Remontée dans son appartement, Jeanne répondit aussitôt :


« Bien que la comtesse Iwacheff vive dans une retraite presque absolue et qu’elle ne connaisse lord Rundely que de nom, elle aura l’honneur de le recevoir demain, dans l’après-midi, de trois à cinq heures. »


Une heure après, on lui apportait, avec un bouquet des fleurs les plus rares, une seconde carte où n’étaient écrits que ces mots :


« Remerciements et hommages. »


Le lendemain, à trois heures, Jeanne était sous les armes.

Rehaussée par une toilette de maison d’un goût exquis, jamais sa beauté n’avait été plus provocante.

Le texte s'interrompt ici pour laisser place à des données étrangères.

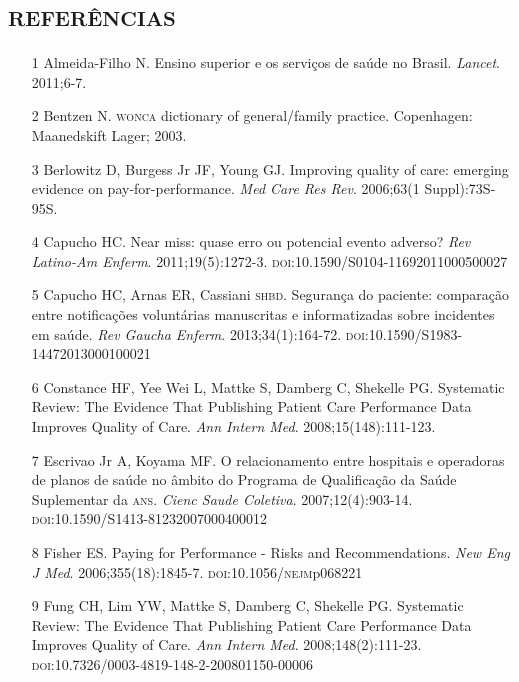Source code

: \documentclass{article}
\begin{document}
\section*{\textsc{referências}}
\begin{itemize}

\item[1] Almeida-Filho N. Ensino superior e os serviços de saúde no Brasil.
\textit{Lancet}. 2011;6-7.

\item[2] Bentzen N. \textsc{wonca} dictionary of general/family practice. Copenhagen:
Maanedskift Lager; 2003.

\item[3] Berlowitz D, Burgess Jr JF, Young GJ. Improving quality of care:
emerging
evidence on pay-for-performance. \textit{Med Care Res Rev}. 2006;63(1
Suppl):73S-95S.

\item[4] Capucho HC. Near miss: quase erro ou potencial evento adverso?
\textit{Rev
Latino-Am Enferm}. 2011;19(5):1272-3.
\textsc{doi}:10.1590/S0104-11692011000500027

\item[5] Capucho HC, Arnas ER, Cassiani \textsc{shbd}. Segurança do paciente:
comparação
entre notificações voluntárias manuscritas e informatizadas sobre incidentes em
saúde.
\textit{Rev Gaucha Enferm}. 2013;34(1):164-72.
\textsc{doi}:10.1590/S1983-14472013000100021

\item[6] Constance HF, Yee Wei L, Mattke S, Damberg C, Shekelle PG. Systematic
Review: The Evidence That Publishing Patient Care Performance Data Improves
Quality of
Care. \textit{Ann Intern Med}. 2008;15(148):111-123.

\item[7] Escrivao Jr A, Koyama MF. O relacionamento entre hospitais e
operadoras de
planos de saúde no âmbito do Programa de Qualificação da Saúde Suplementar da
\textsc{ans}.
\textit{Cienc Saude Coletiva}. 2007;12(4):903-14.
\textsc{doi}:10.1590/S1413-81232007000400012

\item[8] Fisher ES. Paying for Performance - Risks and Recommendations.
\textit{New
Eng J Med}. 2006;355(18):1845-7. \textsc{doi}:10.1056/\textsc{nejm}p068221

\item[9] Fung CH, Lim YW, Mattke S, Damberg C, Shekelle PG. Systematic Review:
The
Evidence That Publishing Patient Care Performance Data Improves Quality of Care.
\textit{Ann Intern Med}. 2008;148(2):111-23.
\textsc{doi}:10.7326/0003-4819-148-2-200801150-00006


\end{itemize}
\end{document}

Lorsque lord Rundely, que son habitude des amours faciles et le peu de mal qu’il avait eu à se faire recevoir par l’étrangère disposaient à des idées de conquête cavalière, entra dans le salon où l’attendait la pseudo-comtesse, il demeura un instant sur le seuil, véritablement ébloui.

Puis, se remettant un peu, il ne trouva pour saluer la jeune femme qu’une phrase peut-être brutale, mais qui avait du moins le mérite d’exprimer bien complètement ce qu’il ressentait :

— Ah ! madame, dit-il en saluant : bien que je vous aie admirée l’autre soir, je ne vous croyais pas aussi merveilleusement belle.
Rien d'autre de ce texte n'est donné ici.